___ Source records ___

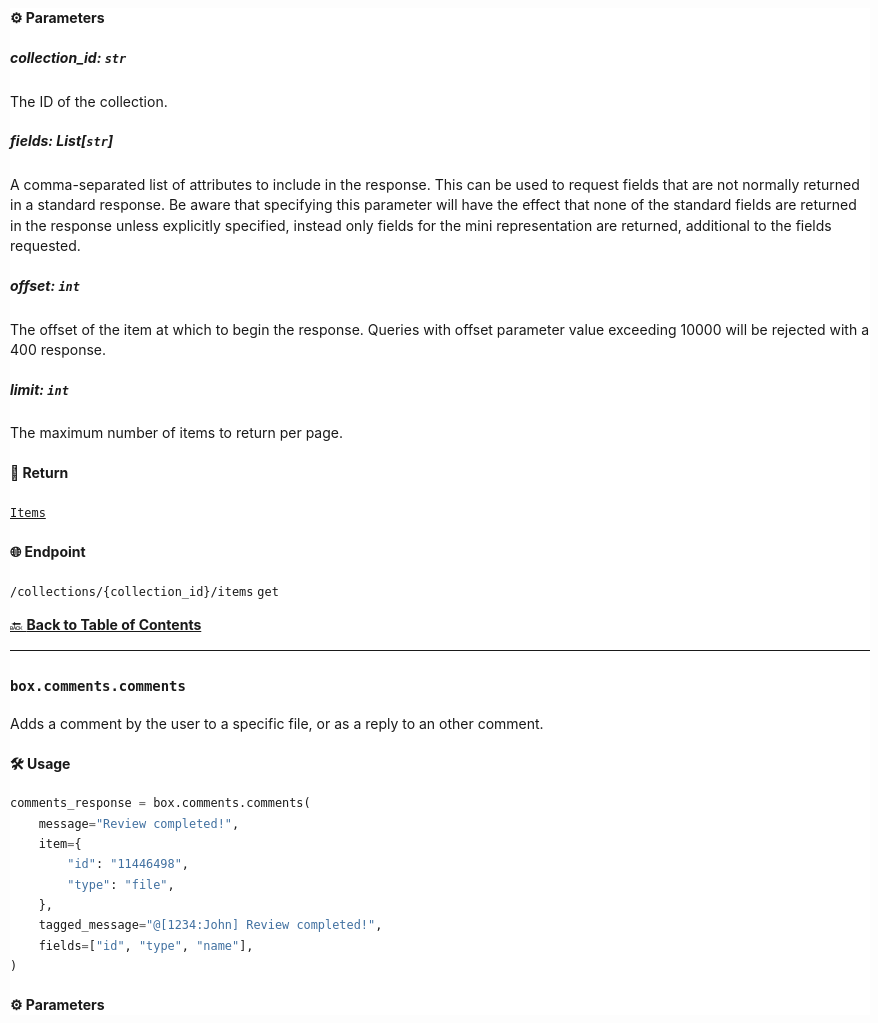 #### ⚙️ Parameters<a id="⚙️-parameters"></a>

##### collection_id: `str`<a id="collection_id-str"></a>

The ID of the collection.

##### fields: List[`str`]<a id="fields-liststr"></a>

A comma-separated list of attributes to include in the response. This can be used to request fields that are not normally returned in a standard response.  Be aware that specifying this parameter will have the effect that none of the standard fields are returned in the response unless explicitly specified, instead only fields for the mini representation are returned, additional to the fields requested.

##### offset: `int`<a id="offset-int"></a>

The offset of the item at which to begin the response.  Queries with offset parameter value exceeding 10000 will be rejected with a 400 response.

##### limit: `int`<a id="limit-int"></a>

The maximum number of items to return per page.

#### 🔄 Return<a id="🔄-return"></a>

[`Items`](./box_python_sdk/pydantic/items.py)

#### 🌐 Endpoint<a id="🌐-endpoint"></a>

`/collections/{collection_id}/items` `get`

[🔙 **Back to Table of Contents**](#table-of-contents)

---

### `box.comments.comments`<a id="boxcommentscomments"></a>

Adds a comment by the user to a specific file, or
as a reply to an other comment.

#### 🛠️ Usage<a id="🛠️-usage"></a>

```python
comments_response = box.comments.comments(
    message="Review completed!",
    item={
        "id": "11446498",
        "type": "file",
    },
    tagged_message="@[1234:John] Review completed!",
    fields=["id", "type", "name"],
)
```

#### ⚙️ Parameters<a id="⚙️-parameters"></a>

___
___ Source records ___

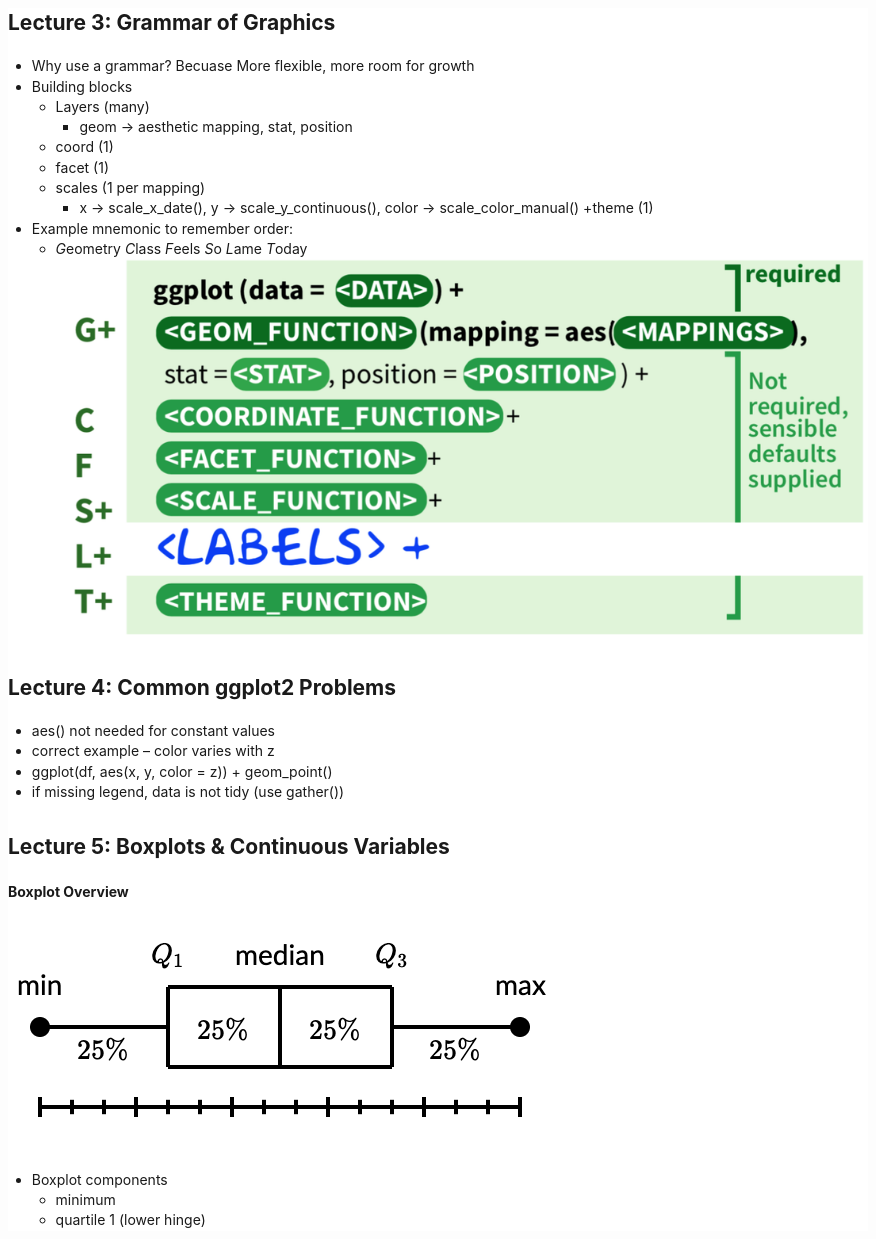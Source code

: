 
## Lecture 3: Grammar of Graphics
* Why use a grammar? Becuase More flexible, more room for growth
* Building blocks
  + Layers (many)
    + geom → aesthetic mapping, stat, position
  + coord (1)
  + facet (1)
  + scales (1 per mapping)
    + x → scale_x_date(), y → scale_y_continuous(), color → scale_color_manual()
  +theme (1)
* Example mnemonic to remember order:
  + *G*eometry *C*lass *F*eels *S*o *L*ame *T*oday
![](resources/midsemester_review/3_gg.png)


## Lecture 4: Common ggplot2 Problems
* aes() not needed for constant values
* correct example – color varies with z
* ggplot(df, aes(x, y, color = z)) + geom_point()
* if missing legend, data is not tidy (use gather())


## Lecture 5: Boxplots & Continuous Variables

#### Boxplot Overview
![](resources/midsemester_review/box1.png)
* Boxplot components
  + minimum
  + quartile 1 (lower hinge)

___

Every line of the records that includes the word "comments" should be gathered.

### `box.comments.comments`<a id="boxcommentscomments"></a>
comments_response = box.comments.comments(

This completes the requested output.